Only one stretch of the data below is needed. Output the lines from the one with "and others. |" up to and including the one with "Biblical He |", exactly as they stand.

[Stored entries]
════════════════════

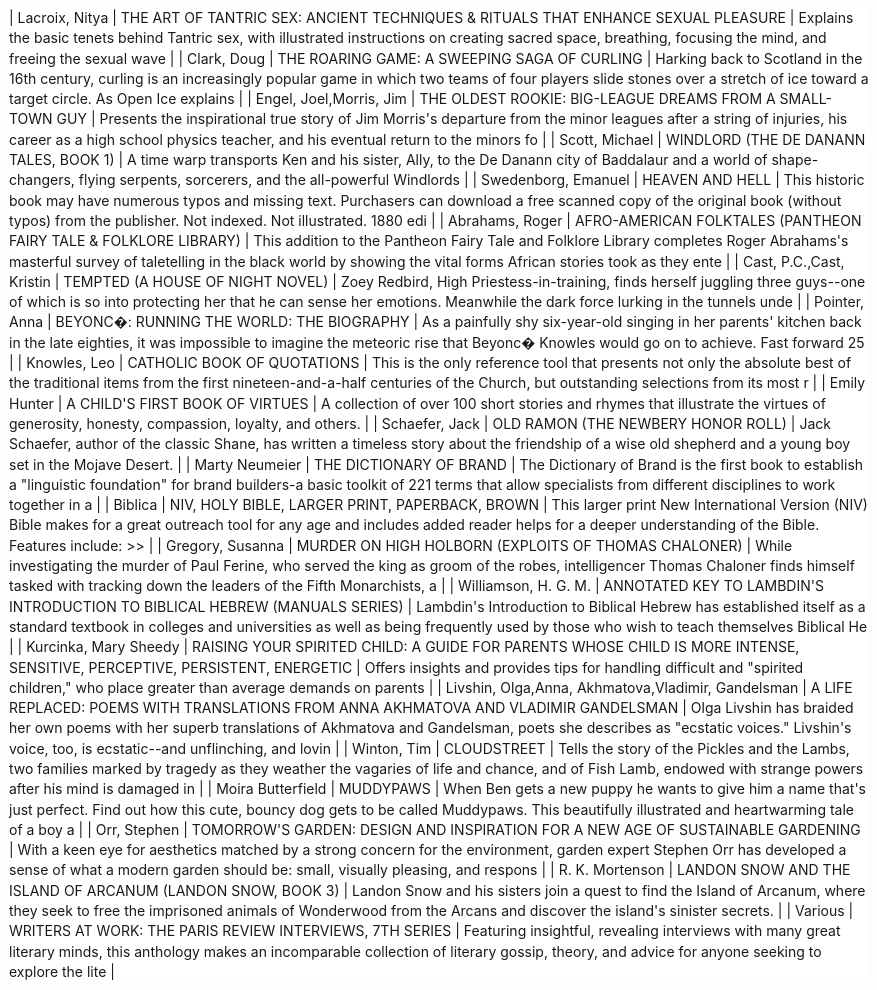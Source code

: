 | Lacroix, Nitya | THE ART OF TANTRIC SEX: ANCIENT TECHNIQUES &AMP; RITUALS THAT ENHANCE SEXUAL PLEASURE | Explains the basic tenets behind Tantric sex, with illustrated instructions on creating sacred space, breathing, focusing the mind, and freeing the sexual wave |
| Clark, Doug | THE ROARING GAME: A SWEEPING SAGA OF CURLING | Harking back to Scotland in the 16th century, curling is an increasingly popular game in which two teams of four players slide stones over a stretch of ice toward a target circle. As Open Ice explains |
| Engel, Joel,Morris, Jim | THE OLDEST ROOKIE: BIG-LEAGUE DREAMS FROM A SMALL-TOWN GUY | Presents the inspirational true story of Jim Morris's departure from the minor leagues after a string of injuries, his career as a high school physics teacher, and his eventual return to the minors fo |
| Scott, Michael | WINDLORD (THE DE DANANN TALES, BOOK 1) | A time warp transports Ken and his sister, Ally, to the De Danann city of Baddalaur and a world of shape-changers, flying serpents, sorcerers, and the all-powerful Windlords |
| Swedenborg, Emanuel | HEAVEN AND HELL | This historic book may have numerous typos and missing text. Purchasers can download a free scanned copy of the original book (without typos) from the publisher. Not indexed. Not illustrated. 1880 edi |
| Abrahams, Roger | AFRO-AMERICAN FOLKTALES (PANTHEON FAIRY TALE &AMP; FOLKLORE LIBRARY) | This addition to the Pantheon Fairy Tale and Folklore Library completes Roger Abrahams's masterful survey of taletelling in the black world by showing the vital forms African stories took as they ente |
| Cast, P.C.,Cast, Kristin | TEMPTED (A HOUSE OF NIGHT NOVEL) | Zoey Redbird, High Priestess-in-training, finds herself juggling three guys--one of which is so into protecting her that he can sense her emotions. Meanwhile the dark force lurking in the tunnels unde |
| Pointer, Anna | BEYONC�: RUNNING THE WORLD: THE BIOGRAPHY |  As a painfully shy six-year-old singing in her parents' kitchen back in the late eighties, it was impossible to imagine the meteoric rise that Beyonc� Knowles would go on to achieve.  Fast forward 25 |
| Knowles, Leo | CATHOLIC BOOK OF QUOTATIONS | This is the only reference tool that presents not only the absolute best of the traditional items from the first nineteen-and-a-half centuries of the Church, but outstanding selections from its most r |
| Emily Hunter | A CHILD'S FIRST BOOK OF VIRTUES | A collection of over 100 short stories and rhymes that illustrate the virtues of generosity, honesty, compassion, loyalty, and others. |
| Schaefer, Jack | OLD RAMON (THE NEWBERY HONOR ROLL) |  Jack Schaefer, author of the classic Shane, has written a timeless story about the friendship of a wise old shepherd and a young boy set in the Mojave Desert.  |
| Marty Neumeier | THE DICTIONARY OF BRAND | The Dictionary of Brand is the first book to establish a "linguistic foundation" for brand builders-a basic toolkit of 221 terms that allow specialists from different disciplines to work together in a |
| Biblica | NIV, HOLY BIBLE, LARGER PRINT, PAPERBACK, BROWN |  This larger print New International Version (NIV) Bible makes for a great outreach tool for any age and includes added reader helps for a deeper understanding of the Bible.   Features include:    >>  |
| Gregory, Susanna | MURDER ON HIGH HOLBORN (EXPLOITS OF THOMAS CHALONER) | While investigating the murder of Paul Ferine, who served the king as groom of the robes, intelligencer Thomas Chaloner finds himself tasked with tracking down the leaders of the Fifth Monarchists, a  |
| Williamson, H. G. M. | ANNOTATED KEY TO LAMBDIN'S INTRODUCTION TO BIBLICAL HEBREW (MANUALS SERIES) |  Lambdin's Introduction to Biblical Hebrew has established itself as a standard textbook in colleges and universities as well as being frequently used by those who wish to teach themselves Biblical He |
| Kurcinka, Mary Sheedy | RAISING YOUR SPIRITED CHILD: A GUIDE FOR PARENTS WHOSE CHILD IS MORE INTENSE, SENSITIVE, PERCEPTIVE, PERSISTENT, ENERGETIC | Offers insights and provides tips for handling difficult and "spirited children," who place greater than average demands on parents |
| Livshin, Olga,Anna, Akhmatova,Vladimir, Gandelsman | A LIFE REPLACED: POEMS WITH TRANSLATIONS FROM ANNA AKHMATOVA AND VLADIMIR GANDELSMAN | Olga Livshin has braided her own poems with her superb translations of Akhmatova and Gandelsman, poets she describes as "ecstatic voices." Livshin's voice, too, is ecstatic--and unflinching, and lovin |
| Winton, Tim | CLOUDSTREET | Tells the story of the Pickles and the Lambs, two families marked by tragedy as they weather the vagaries of life and chance, and of Fish Lamb, endowed with strange powers after his mind is damaged in |
| Moira Butterfield | MUDDYPAWS | When Ben gets a new puppy he wants to give him a name that's just perfect. Find out how this cute, bouncy dog gets to be called Muddypaws. This beautifully illustrated and heartwarming tale of a boy a |
| Orr, Stephen | TOMORROW'S GARDEN: DESIGN AND INSPIRATION FOR A NEW AGE OF SUSTAINABLE GARDENING | With a keen eye for aesthetics matched by a strong concern for the environment, garden expert Stephen Orr has developed a sense of what a modern garden should be: small, visually pleasing, and respons |
| R. K. Mortenson | LANDON SNOW AND THE ISLAND OF ARCANUM (LANDON SNOW, BOOK 3) | Landon Snow and his sisters join a quest to find the Island of Arcanum, where they seek to free the imprisoned animals of Wonderwood from the Arcans and discover the island's sinister secrets. |
| Various | WRITERS AT WORK: THE PARIS REVIEW INTERVIEWS, 7TH SERIES | Featuring insightful, revealing interviews with many great literary minds, this anthology makes an incomparable collection of literary gossip, theory, and advice for anyone seeking to explore the lite |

════════════════════

• [Result of the task]
| Emily Hunter | A CHILD'S FIRST BOOK OF VIRTUES | A collection of over 100 short stories and rhymes that illustrate the virtues of generosity, honesty, compassion, loyalty, and others. |
| Schaefer, Jack | OLD RAMON (THE NEWBERY HONOR ROLL) |  Jack Schaefer, author of the classic Shane, has written a timeless story about the friendship of a wise old shepherd and a young boy set in the Mojave Desert.  |
| Marty Neumeier | THE DICTIONARY OF BRAND | The Dictionary of Brand is the first book to establish a "linguistic foundation" for brand builders-a basic toolkit of 221 terms that allow specialists from different disciplines to work together in a |
| Biblica | NIV, HOLY BIBLE, LARGER PRINT, PAPERBACK, BROWN |  This larger print New International Version (NIV) Bible makes for a great outreach tool for any age and includes added reader helps for a deeper understanding of the Bible.   Features include:    >>  |
| Gregory, Susanna | MURDER ON HIGH HOLBORN (EXPLOITS OF THOMAS CHALONER) | While investigating the murder of Paul Ferine, who served the king as groom of the robes, intelligencer Thomas Chaloner finds himself tasked with tracking down the leaders of the Fifth Monarchists, a  |
| Williamson, H. G. M. | ANNOTATED KEY TO LAMBDIN'S INTRODUCTION TO BIBLICAL HEBREW (MANUALS SERIES) |  Lambdin's Introduction to Biblical Hebrew has established itself as a standard textbook in colleges and universities as well as being frequently used by those who wish to teach themselves Biblical He |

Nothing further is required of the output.